While the government makes no secret of the list's existence, its official contents are off-limits to the public. That's because the federal government believes if terrorists are aware of being on a watch list, they will become more vigilant and tricky in committing heinous crimes.


Before the Sept. 11 attacks, more than a dozen watch lists were floating around different federal agencies [source: U.S. Department of Justice]. Now, those records have been consolidated into one master list maintained by the FBI's Terrorist Screening Center (TSC).

The development of TSC and the master list grew out of the Homeland Security Presidential Directive 6 signed by President Bush in 2003. The directive outlined the federal government's plan to combine all former watch lists into one master list of people "known or appropriately suspected to be or have been engaged in conduct constituting, in preparation for, in aid of, or related to terrorism [source: The White House]."
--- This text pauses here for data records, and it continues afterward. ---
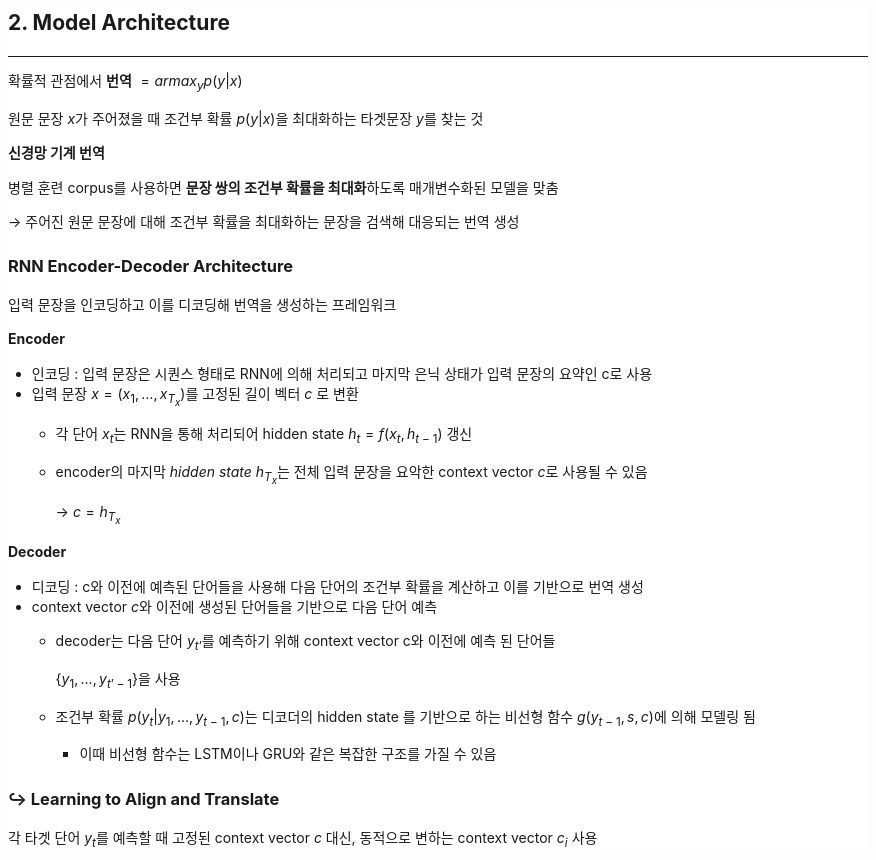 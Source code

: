 
## 2. Model Architecture

---

확률적 관점에서 **번역** $= armax_yp(y|x)$

원문 문장 $x$가 주어졌을 때 조건부 확률 $p(y|x)$을 최대화하는 타겟문장 $y$를 찾는 것 

**신경망 기계 번역**

병렬 훈련 corpus를 사용하면 **문장 쌍의 조건부 확률을 최대화**하도록 매개변수화된 모델을 맞춤

→ 주어진 원문 문장에 대해 조건부 확률을 최대화하는 문장을 검색해 대응되는 번역 생성

### **RNN Encoder-Decoder Architecture**

입력 문장을 인코딩하고 이를 디코딩해 번역을 생성하는 프레임워크

**Encoder**

- 인코딩 : 입력 문장은 시퀀스 형태로 RNN에 의해 처리되고 마지막 은닉 상태가 입력 문장의 요약인 c로 사용
- 입력 문장 $x = (x_1, … , x_{T_x})$를 고정된 길이 벡터 $c$ 로 변환
    - 각 단어 $x_t$는 RNN을 통해 처리되어 hidden state $h_t = f(x_t, h_{t-1})$ 갱신
    - encoder의 마지막 *hidden state* $h_{T_x}$는 전체 입력 문장을 요악한 context vector $c$로 사용될 수 있음
        
        → $c = h_{T_x}$
        

**Decoder**

- 디코딩 : c와 이전에 예측된 단어들을 사용해 다음 단어의 조건부 확률을 계산하고 이를 기반으로 번역 생성
- context vector $c$와 이전에 생성된 단어들을 기반으로 다음 단어 예측
    - decoder는 다음 단어 $y_{t’}$를 예측하기 위해 context vector c와 이전에 예측 된 단어들
        
        {${y_1, ..., y_{t’-1}}$}을 사용
        
    - 조건부 확률 $p(y_t|y_1, …, y_{t-1}, c)$는 디코더의 hidden state 를 기반으로 하는 비선형 함수 $g(y_{t-1},s,c)$에 의해 모델링 됨
        - 이때 비선형 함수는 LSTM이나 GRU와 같은 복잡한 구조를 가질 수 있음

### ↪️ Learning to Align and Translate

각 타겟 단어 $y_t$를 예측할 때 고정된 context vector $c$ 대신, 동적으로 변하는 context vector $c_i$ 사용
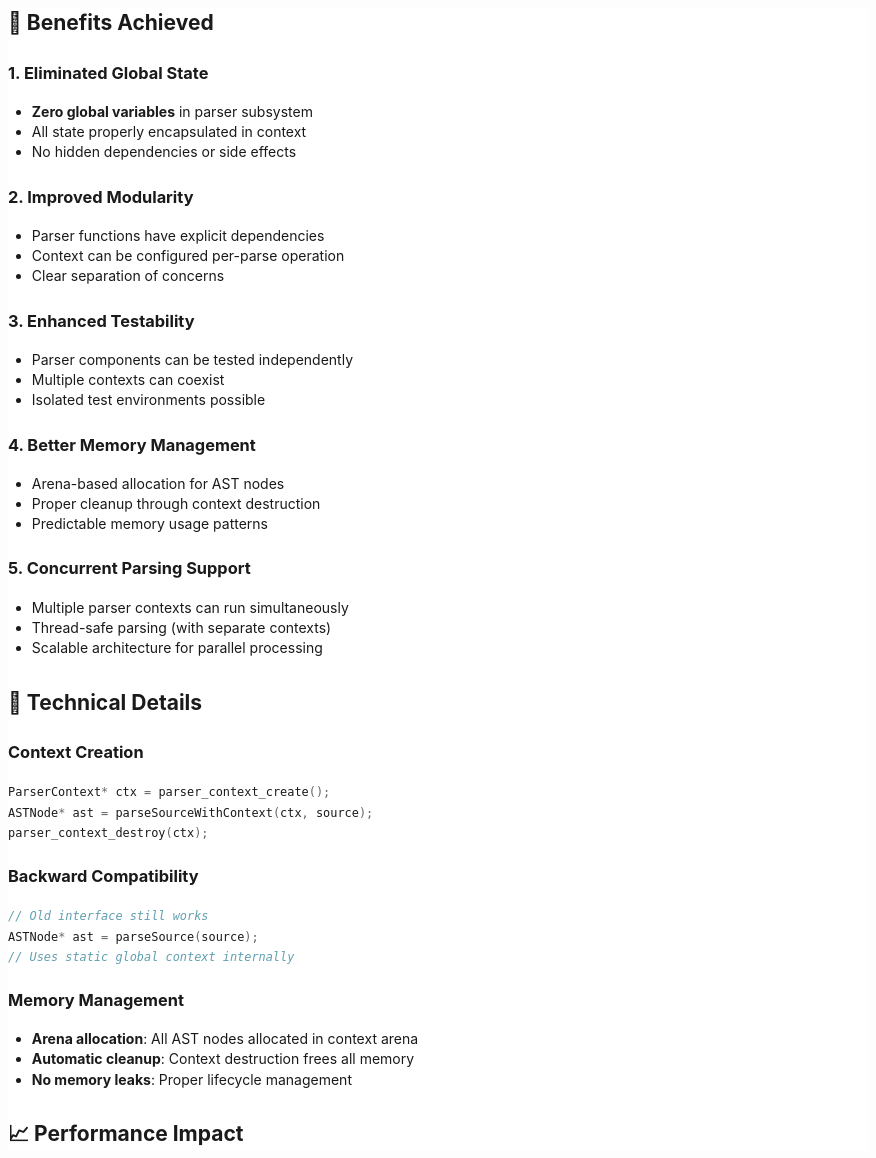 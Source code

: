 ## 🎯 Benefits Achieved

### 1. **Eliminated Global State**
- **Zero global variables** in parser subsystem
- All state properly encapsulated in context
- No hidden dependencies or side effects

### 2. **Improved Modularity**
- Parser functions have explicit dependencies
- Context can be configured per-parse operation
- Clear separation of concerns

### 3. **Enhanced Testability**
- Parser components can be tested independently
- Multiple contexts can coexist
- Isolated test environments possible

### 4. **Better Memory Management**
- Arena-based allocation for AST nodes
- Proper cleanup through context destruction
- Predictable memory usage patterns

### 5. **Concurrent Parsing Support**
- Multiple parser contexts can run simultaneously
- Thread-safe parsing (with separate contexts)
- Scalable architecture for parallel processing

## 🔧 Technical Details

### Context Creation
```c
ParserContext* ctx = parser_context_create();
ASTNode* ast = parseSourceWithContext(ctx, source);
parser_context_destroy(ctx);
```

### Backward Compatibility
```c
// Old interface still works
ASTNode* ast = parseSource(source);
// Uses static global context internally
```

### Memory Management
- **Arena allocation**: All AST nodes allocated in context arena
- **Automatic cleanup**: Context destruction frees all memory
- **No memory leaks**: Proper lifecycle management

## 📈 Performance Impact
The number of people fitting that bill has ballooned, from 325,000 reported in 2006 to around 755,000 names of people at home and abroad as of May 2007 [source: Larence]. That figure includes aliases and different spellings of the same name. Although the federal government won't reveal the precise statistics, officials have reported that U.S. citizens only make up a minority of the list [source: Pincus and Eggern].

So what exactly do you have to do to land on this list? Are these convicts, average folks or truly frightening people with a penchant for bombs? Read on to find out what will get you on -- and off -- the government watch list.


Getting on a Government Watch List

International airline passengers at Dulles International Airport must have their fingerprints scanned and checked against the terrorist watch list.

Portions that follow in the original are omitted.